Today one out of four emails on the internet is an image spam message. This is not because spammers have just realized the marketing benefits of captive colors. Instead, this is because the spammers have identified a weakness in many anti-spam systems and are moving diligently to maximize this opportunity by fully exploiting this weakness.
Two of the ways of getting by a defense system are to overwhelm it and to evade it. For years spammers have used a combination of these approaches to get past anti-spam systems. Last month we talked about how the spam volumes were overwhelming email networks. Now we will explore the spammers' newly popular evasion method—image spam. Image spam is a spam message that uses graphics to display the message to the recipient rather than plain text. Moving the content from the text part of a message to being embedded in an image essentially moves it to the blind spot of the spam filtering systems. The spammers have leapfrogged from hiding their text within other text to now moving it to a place that is unreachable by most anti-spam systems. Much image spam advertises things like stocks that do not require a click action by the recipient. However image spam is increasingly being used to advertise a wide range of offerings by providing website address, email address or phone number in the image as well.
Several approaches have been tried to defend against image spam messages. One of the early approaches was to try to extract the text from the image and get back to doing traditional content filtering. This amounts to running behind the text using optical character recognition (OCR). Attempting to use OCR to deal with image spam is like taking a knife to a gun fight - it is simply an inferior technology. Now that OCR is being used, spammers have the goal of making their messages readable by humans but undecipherable by software. This is the same goal of capthca technology used by e-commerce sites to block automated registrations. They use text obfuscation techniques to further hide their text from OCR technologies. So the spammers are using the security community's own technology against us. Best case, if the OCR is successful in extracting the text, then you are now back to doing content filtering based spam detection. There may still be misspellings, Bayesian poisoning and other evasive techniques within the message. This is why using OCR is like taking a detour only to go backwards.

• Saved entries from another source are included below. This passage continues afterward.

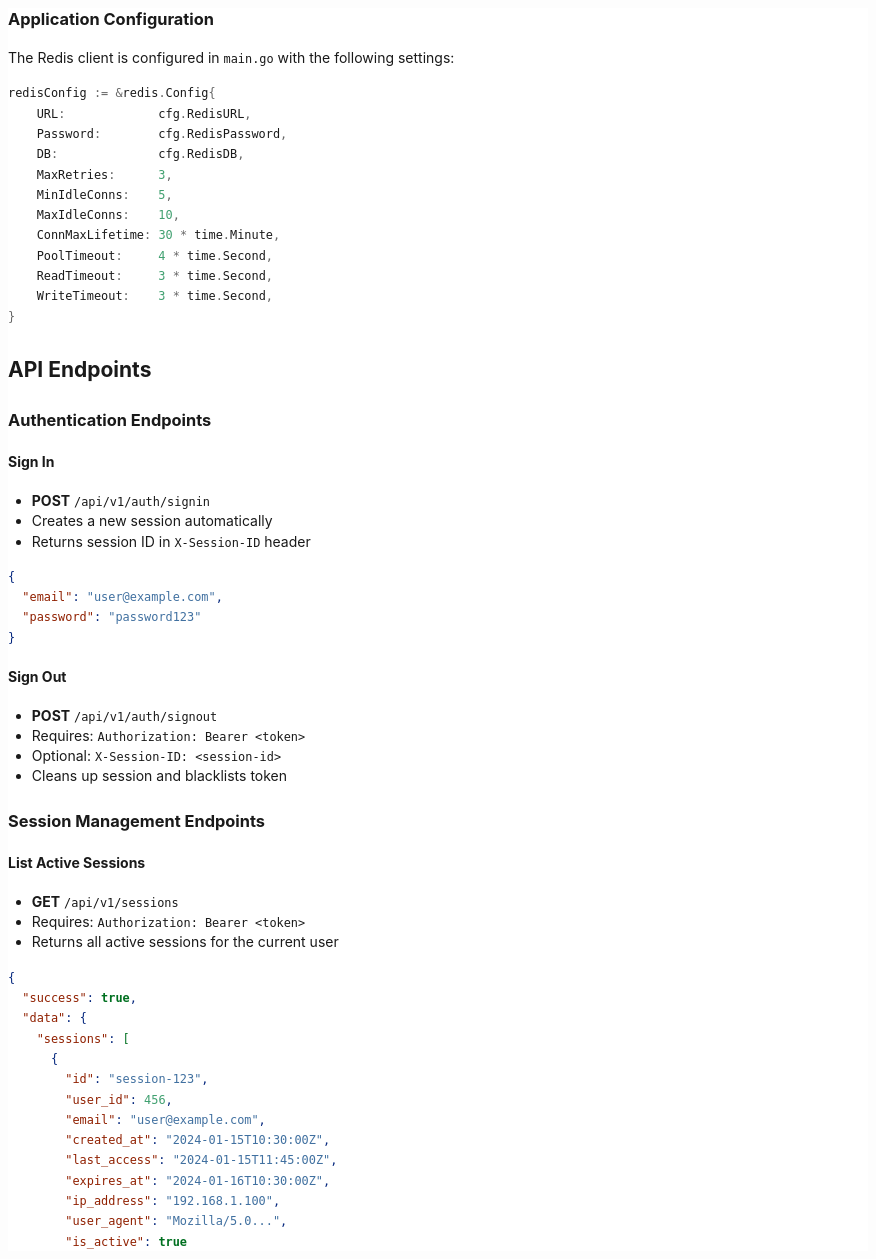 ### Application Configuration

The Redis client is configured in `main.go` with the following settings:

```go
redisConfig := &redis.Config{
    URL:             cfg.RedisURL,
    Password:        cfg.RedisPassword,
    DB:              cfg.RedisDB,
    MaxRetries:      3,
    MinIdleConns:    5,
    MaxIdleConns:    10,
    ConnMaxLifetime: 30 * time.Minute,
    PoolTimeout:     4 * time.Second,
    ReadTimeout:     3 * time.Second,
    WriteTimeout:    3 * time.Second,
}
```

## API Endpoints

### Authentication Endpoints

#### Sign In

- **POST** `/api/v1/auth/signin`
- Creates a new session automatically
- Returns session ID in `X-Session-ID` header

```json
{
  "email": "user@example.com",
  "password": "password123"
}
```

#### Sign Out

- **POST** `/api/v1/auth/signout`
- Requires: `Authorization: Bearer <token>`
- Optional: `X-Session-ID: <session-id>`
- Cleans up session and blacklists token

### Session Management Endpoints

#### List Active Sessions

- **GET** `/api/v1/sessions`
- Requires: `Authorization: Bearer <token>`
- Returns all active sessions for the current user

```json
{
  "success": true,
  "data": {
    "sessions": [
      {
        "id": "session-123",
        "user_id": 456,
        "email": "user@example.com",
        "created_at": "2024-01-15T10:30:00Z",
        "last_access": "2024-01-15T11:45:00Z",
        "expires_at": "2024-01-16T10:30:00Z",
        "ip_address": "192.168.1.100",
        "user_agent": "Mozilla/5.0...",
        "is_active": true
```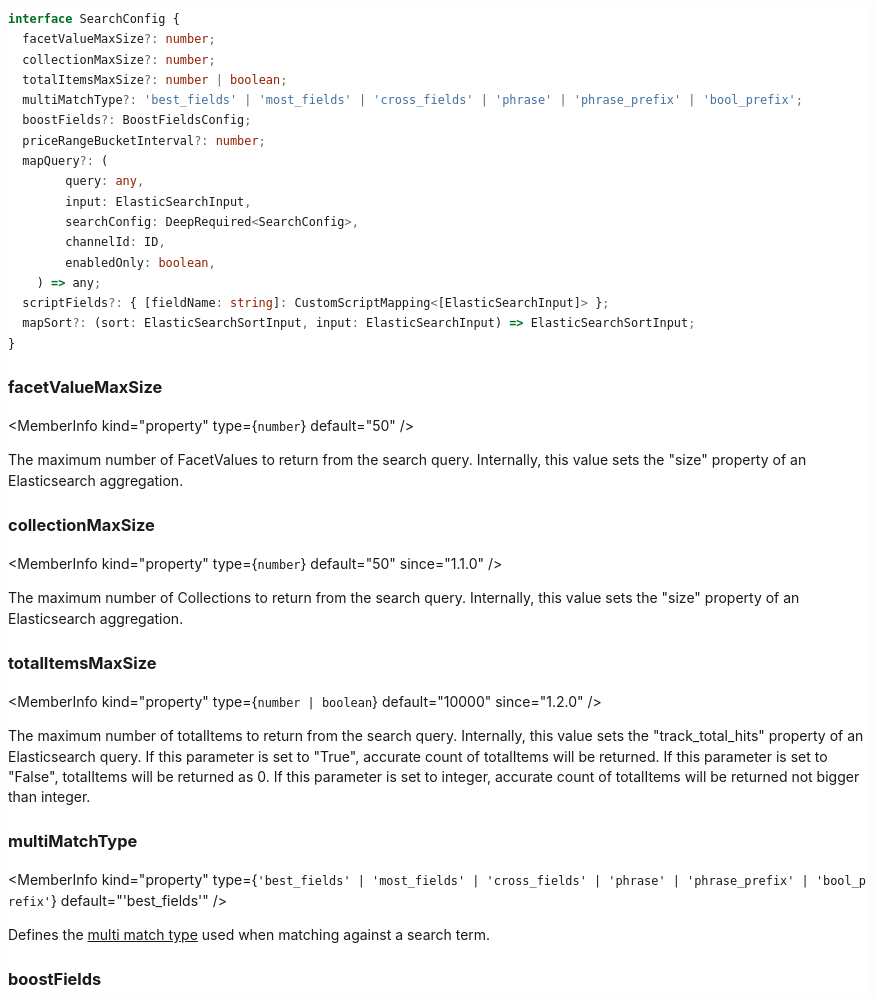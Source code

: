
 ```ts title="Signature"
interface SearchConfig {
  facetValueMaxSize?: number;
  collectionMaxSize?: number;
  totalItemsMaxSize?: number | boolean;
  multiMatchType?: 'best_fields' | 'most_fields' | 'cross_fields' | 'phrase' | 'phrase_prefix' | 'bool_prefix';
  boostFields?: BoostFieldsConfig;
  priceRangeBucketInterval?: number;
  mapQuery?: (
        query: any,
        input: ElasticSearchInput,
        searchConfig: DeepRequired<SearchConfig>,
        channelId: ID,
        enabledOnly: boolean,
    ) => any;
  scriptFields?: { [fieldName: string]: CustomScriptMapping<[ElasticSearchInput]> };
  mapSort?: (sort: ElasticSearchSortInput, input: ElasticSearchInput) => ElasticSearchSortInput;
}
```

<div className="members-wrapper">

### facetValueMaxSize

<MemberInfo kind="property" type={`number`} default="50"   />

The maximum number of FacetValues to return from the search query. Internally, this
value sets the "size" property of an Elasticsearch aggregation.
### collectionMaxSize

<MemberInfo kind="property" type={`number`} default="50"  since="1.1.0"  />

The maximum number of Collections to return from the search query. Internally, this
value sets the "size" property of an Elasticsearch aggregation.
### totalItemsMaxSize

<MemberInfo kind="property" type={`number | boolean`} default="10000"  since="1.2.0"  />

The maximum number of totalItems to return from the search query. Internally, this
value sets the "track_total_hits" property of an Elasticsearch query.
If this parameter is set to "True", accurate count of totalItems will be returned.
If this parameter is set to "False", totalItems will be returned as 0.
If this parameter is set to integer, accurate count of totalItems will be returned not bigger than integer.
### multiMatchType

<MemberInfo kind="property" type={`'best_fields' | 'most_fields' | 'cross_fields' | 'phrase' | 'phrase_prefix' | 'bool_prefix'`} default="'best_fields'"   />

Defines the
[multi match type](https://www.elastic.co/guide/en/elasticsearch/reference/current/query-dsl-multi-match-query.html#multi-match-types)
used when matching against a search term.
### boostFields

A different approach that has proved effective is message fingerprinting. Message fingerprinting creates signatures of email messages including the body and attachment and tracks messages moving across the internet. It is able to identify reoccurring messages that are coming from known spammers and unknown senders. Newer approaches focus on creating fingerprints specifically for image files. This is necessary because normal message fingerprinting happens from left-to-right the way English text is read. Images however are composed in blocks not line-by-line left-to-right. Secure Computing Research has developed image fingerprinting technology that does image normalization such as edge detection and thresholding in order to ignore variations and focus on reoccurring parts.
The current statistics suggest a continued increase in the amount of image spam. From May to November, image spam has grown from 10 percent to 30 percent of all spam and overall spam volumes have increased by over 50 percent. Additionally, spammers are only at the beginning of experimenting with the range of freedom that they have in formatting image spam. We see animated GIFs being used to hide the text across multiple frames. We see several small images being pieced together to create a larger spam message. The good news is that as the spammers use more advanced techniques to hide their text, it makes them stand out further from images found in legitimate email. The security community must remain focused on leveraging these properties to better identify the spammers.